Cientistas apontam para controlo do surto em Portugal no início de Maio

Um cientista nos Estados Unidos conclui, através de um método que recorre a inteligência artificial para projectar a evolução da Covid-19 no mundo, que com uma «intervenção de saúde pública activa» desde 17 de Março (quando tínhamos 245 casos confirmados), Portugal poderia ter o pico da epidemia já a 23 de Março, com um total de 1026 casos. Assim, o controlo do surto poderia ser uma realidade já a 5 de Maio e, no final de 65 dias de epidemia, contaríamos um total de 2655 casos de Covid-19 no país, diz o mesmo estudo, consultado pelo “Público”.

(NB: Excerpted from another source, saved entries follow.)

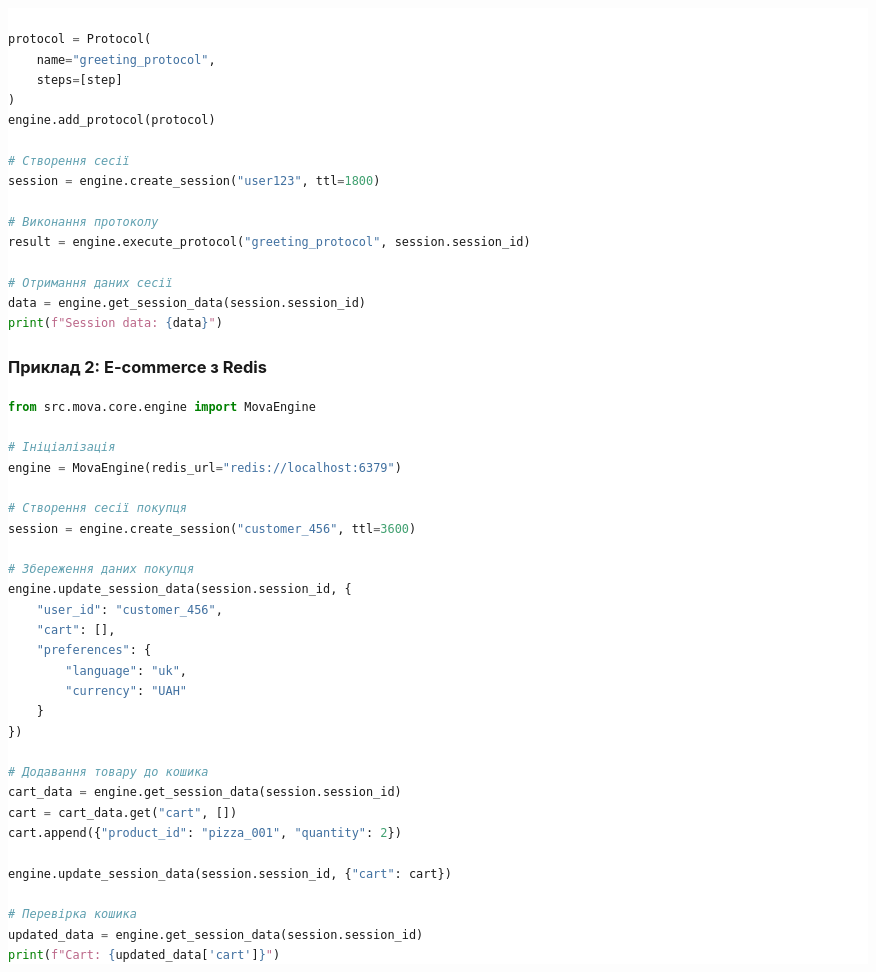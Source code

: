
 ```python

protocol = Protocol(
    name="greeting_protocol",
    steps=[step]
)
engine.add_protocol(protocol)

# Створення сесії
session = engine.create_session("user123", ttl=1800)

# Виконання протоколу
result = engine.execute_protocol("greeting_protocol", session.session_id)

# Отримання даних сесії
data = engine.get_session_data(session.session_id)
print(f"Session data: {data}")
```

### Приклад 2: E-commerce з Redis

```python
from src.mova.core.engine import MovaEngine

# Ініціалізація
engine = MovaEngine(redis_url="redis://localhost:6379")

# Створення сесії покупця
session = engine.create_session("customer_456", ttl=3600)

# Збереження даних покупця
engine.update_session_data(session.session_id, {
    "user_id": "customer_456",
    "cart": [],
    "preferences": {
        "language": "uk",
        "currency": "UAH"
    }
})

# Додавання товару до кошика
cart_data = engine.get_session_data(session.session_id)
cart = cart_data.get("cart", [])
cart.append({"product_id": "pizza_001", "quantity": 2})

engine.update_session_data(session.session_id, {"cart": cart})

# Перевірка кошика
updated_data = engine.get_session_data(session.session_id)
print(f"Cart: {updated_data['cart']}")
```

A equipa de cientistas na China e Estados Unidos apresentou diversos cálculos e cenários numa pré-publicação de um artigo divulgado na última segunda-feira. Contudo, com o avançar da doença, o estudo ficou desactualizado. O trabalho falava de Portugal (entre outros 29 países), mas apresentava apenas o cenário para uma intervenção de saúde pública activa a começar a 9 de Março, o que não aconteceu.

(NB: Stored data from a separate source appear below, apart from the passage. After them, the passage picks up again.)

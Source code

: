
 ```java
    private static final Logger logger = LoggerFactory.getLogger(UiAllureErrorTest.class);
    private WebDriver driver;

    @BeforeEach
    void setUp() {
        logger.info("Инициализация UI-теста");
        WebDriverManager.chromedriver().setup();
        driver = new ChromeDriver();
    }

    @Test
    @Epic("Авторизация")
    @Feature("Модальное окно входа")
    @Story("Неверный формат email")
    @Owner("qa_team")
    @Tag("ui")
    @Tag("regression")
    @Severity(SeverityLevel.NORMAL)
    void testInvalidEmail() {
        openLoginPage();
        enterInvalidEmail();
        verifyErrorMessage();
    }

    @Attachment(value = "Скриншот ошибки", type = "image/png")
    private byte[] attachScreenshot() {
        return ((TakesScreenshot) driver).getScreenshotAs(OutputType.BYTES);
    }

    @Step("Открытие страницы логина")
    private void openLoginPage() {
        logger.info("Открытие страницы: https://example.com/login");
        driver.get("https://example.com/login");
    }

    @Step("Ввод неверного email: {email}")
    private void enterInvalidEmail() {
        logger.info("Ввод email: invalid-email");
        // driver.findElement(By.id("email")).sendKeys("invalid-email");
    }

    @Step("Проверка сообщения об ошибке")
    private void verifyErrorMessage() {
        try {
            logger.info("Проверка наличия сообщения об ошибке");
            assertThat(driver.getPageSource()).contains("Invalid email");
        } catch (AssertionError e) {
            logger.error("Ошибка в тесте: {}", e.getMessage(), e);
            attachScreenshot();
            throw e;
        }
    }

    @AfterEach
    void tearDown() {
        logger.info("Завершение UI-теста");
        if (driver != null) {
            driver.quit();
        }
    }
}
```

Em declarações ao “Público”, Momiao Xiong, investigador no Departamento de Bioestatística na Escola de Saúde Pública da Universidade do Texas, em Houston, actualizou os dados, tendo como ponto de partida os casos confirmados na segunda-feira (245). Os dados partem do pressuposto de que a intervenção activa de saúde pública entraria em vigor no dia seguinte, 17 de Março (entrou a 16 de Março, quando todas as escolas fecharam).

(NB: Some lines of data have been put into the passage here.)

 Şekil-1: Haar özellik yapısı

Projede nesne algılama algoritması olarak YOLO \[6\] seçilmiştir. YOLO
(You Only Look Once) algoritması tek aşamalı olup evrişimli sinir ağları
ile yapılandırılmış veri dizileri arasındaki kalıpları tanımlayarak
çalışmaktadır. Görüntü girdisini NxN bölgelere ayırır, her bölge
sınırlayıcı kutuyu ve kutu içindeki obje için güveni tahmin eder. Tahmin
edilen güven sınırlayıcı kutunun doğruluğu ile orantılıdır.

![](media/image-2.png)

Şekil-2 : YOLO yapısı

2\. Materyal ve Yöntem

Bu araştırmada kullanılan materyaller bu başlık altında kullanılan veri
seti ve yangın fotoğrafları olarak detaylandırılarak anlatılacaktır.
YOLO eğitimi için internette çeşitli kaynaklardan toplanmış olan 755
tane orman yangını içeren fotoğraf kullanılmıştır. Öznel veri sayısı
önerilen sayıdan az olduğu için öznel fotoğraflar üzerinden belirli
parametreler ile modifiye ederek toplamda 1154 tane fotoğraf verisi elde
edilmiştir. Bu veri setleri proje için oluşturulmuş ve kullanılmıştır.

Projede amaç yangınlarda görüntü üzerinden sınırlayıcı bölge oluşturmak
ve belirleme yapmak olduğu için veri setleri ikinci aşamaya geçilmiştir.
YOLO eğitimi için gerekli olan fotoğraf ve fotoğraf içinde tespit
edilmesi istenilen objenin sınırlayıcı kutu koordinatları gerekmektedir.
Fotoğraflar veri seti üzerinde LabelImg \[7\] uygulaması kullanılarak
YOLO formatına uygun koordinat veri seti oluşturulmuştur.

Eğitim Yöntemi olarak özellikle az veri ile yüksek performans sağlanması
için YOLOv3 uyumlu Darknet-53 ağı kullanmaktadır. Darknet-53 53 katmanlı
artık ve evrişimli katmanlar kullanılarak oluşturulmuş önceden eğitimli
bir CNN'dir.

Momiao Xiong diz que o pico seria a 23 de Março com o registo de 205 novos casos confirmados nesse dia, o controlo do surto no início de Maio quando teríamos um número total de casos de Covid-19 de 2655.

Xiong partilha ainda outros cenários menos optimistas para Portugal. Assim, se a acção de saúde pública (quarentena) só arrancasse a 23 de Março teríamos um pico a 30 de Março e um total de 14.825 casos, com fim anunciado para 2 de Junho. Por fim, se a intervenção apenas começasse a 30 de Março o pico seria a 3 de Abril e o total de casos chegaria aos 59.674 a 22 de Junho.

A nível mundial, os cientistas dão conta de que um atraso de quatro semanas (após 8 de Março) na adopção de medidas de protecção causaria um aumento do número total (cumulativo) de mortes de 7174 para 133.608 (usando uma média de 3,4% de taxa de mortalidade) e levava a que o controlo da pandemia só fosse conseguido a 22 de Agosto, em vez de 25 de Junho.